Work task:
Show each line in the listing below that contains the word "implementation".

+++++

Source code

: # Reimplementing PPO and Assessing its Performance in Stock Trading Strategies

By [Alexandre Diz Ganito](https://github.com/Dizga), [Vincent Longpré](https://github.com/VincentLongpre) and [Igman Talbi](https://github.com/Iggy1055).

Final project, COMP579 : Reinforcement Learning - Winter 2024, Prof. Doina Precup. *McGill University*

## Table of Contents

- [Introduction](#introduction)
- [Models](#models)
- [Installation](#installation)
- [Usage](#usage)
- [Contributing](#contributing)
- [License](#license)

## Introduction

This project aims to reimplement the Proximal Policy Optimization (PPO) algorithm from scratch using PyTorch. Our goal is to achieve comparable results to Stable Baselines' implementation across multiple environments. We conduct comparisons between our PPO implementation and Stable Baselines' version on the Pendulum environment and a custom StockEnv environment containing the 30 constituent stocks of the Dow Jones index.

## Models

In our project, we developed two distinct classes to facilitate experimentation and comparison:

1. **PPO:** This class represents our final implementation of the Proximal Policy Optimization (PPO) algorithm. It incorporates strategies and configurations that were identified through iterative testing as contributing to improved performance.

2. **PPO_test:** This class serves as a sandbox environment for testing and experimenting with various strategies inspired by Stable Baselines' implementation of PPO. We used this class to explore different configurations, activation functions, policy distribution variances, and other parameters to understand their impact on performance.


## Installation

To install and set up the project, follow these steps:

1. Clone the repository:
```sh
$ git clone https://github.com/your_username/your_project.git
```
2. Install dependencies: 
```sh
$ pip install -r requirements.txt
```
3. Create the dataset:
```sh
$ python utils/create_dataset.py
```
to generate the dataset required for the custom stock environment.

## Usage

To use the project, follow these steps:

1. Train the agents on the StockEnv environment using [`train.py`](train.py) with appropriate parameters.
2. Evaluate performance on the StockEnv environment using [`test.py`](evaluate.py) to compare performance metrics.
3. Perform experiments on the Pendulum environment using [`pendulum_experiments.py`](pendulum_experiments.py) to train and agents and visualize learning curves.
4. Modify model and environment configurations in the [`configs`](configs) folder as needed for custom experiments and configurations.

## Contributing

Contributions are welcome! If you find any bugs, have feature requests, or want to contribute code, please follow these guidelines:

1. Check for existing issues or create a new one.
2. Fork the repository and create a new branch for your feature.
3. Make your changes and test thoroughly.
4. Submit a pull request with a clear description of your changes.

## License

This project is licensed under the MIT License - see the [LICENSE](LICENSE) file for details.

+++++

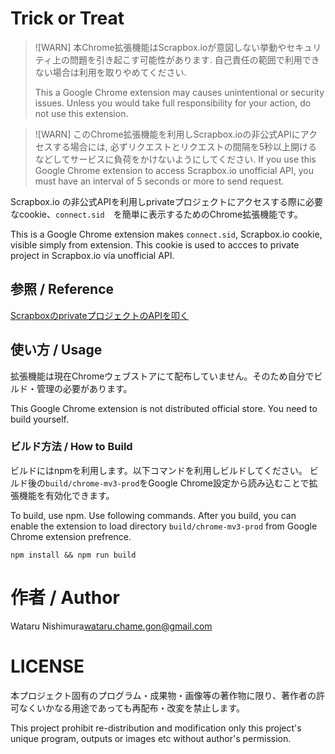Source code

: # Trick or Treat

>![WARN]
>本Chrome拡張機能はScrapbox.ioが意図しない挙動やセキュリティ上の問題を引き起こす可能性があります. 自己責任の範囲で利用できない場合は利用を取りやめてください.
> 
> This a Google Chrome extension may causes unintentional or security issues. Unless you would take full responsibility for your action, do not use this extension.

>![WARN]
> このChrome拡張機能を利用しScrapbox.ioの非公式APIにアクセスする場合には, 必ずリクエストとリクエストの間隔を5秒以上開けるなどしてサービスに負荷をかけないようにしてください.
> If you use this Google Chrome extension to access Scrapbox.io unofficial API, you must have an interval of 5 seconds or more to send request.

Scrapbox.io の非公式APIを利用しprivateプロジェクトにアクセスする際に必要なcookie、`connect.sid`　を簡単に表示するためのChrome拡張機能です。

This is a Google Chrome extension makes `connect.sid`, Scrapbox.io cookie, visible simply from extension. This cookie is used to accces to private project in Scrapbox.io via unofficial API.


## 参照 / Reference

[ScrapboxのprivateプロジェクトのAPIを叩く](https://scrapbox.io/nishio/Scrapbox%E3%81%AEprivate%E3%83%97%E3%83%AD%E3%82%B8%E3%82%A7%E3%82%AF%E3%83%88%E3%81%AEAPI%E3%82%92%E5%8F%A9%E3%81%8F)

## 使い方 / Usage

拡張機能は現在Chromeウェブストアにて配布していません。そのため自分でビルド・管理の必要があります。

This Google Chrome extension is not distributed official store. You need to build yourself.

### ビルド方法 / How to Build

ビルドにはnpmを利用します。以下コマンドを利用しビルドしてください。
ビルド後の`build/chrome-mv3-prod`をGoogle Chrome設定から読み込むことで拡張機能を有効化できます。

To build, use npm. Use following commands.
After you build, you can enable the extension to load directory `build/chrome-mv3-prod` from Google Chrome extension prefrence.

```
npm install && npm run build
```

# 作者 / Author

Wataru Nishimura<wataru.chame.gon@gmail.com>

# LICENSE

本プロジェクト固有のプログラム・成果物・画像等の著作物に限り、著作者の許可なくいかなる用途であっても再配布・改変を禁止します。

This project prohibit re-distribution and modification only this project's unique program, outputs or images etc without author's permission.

+++++

Result below:
This project aims to reimplement the Proximal Policy Optimization (PPO) algorithm from scratch using PyTorch. Our goal is to achieve comparable results to Stable Baselines' implementation across multiple environments. We conduct comparisons between our PPO implementation and Stable Baselines' version on the Pendulum environment and a custom StockEnv environment containing the 30 constituent stocks of the Dow Jones index.
1. **PPO:** This class represents our final implementation of the Proximal Policy Optimization (PPO) algorithm. It incorporates strategies and configurations that were identified through iterative testing as contributing to improved performance.
2. **PPO_test:** This class serves as a sandbox environment for testing and experimenting with various strategies inspired by Stable Baselines' implementation of PPO. We used this class to explore different configurations, activation functions, policy distribution variances, and other parameters to understand their impact on performance.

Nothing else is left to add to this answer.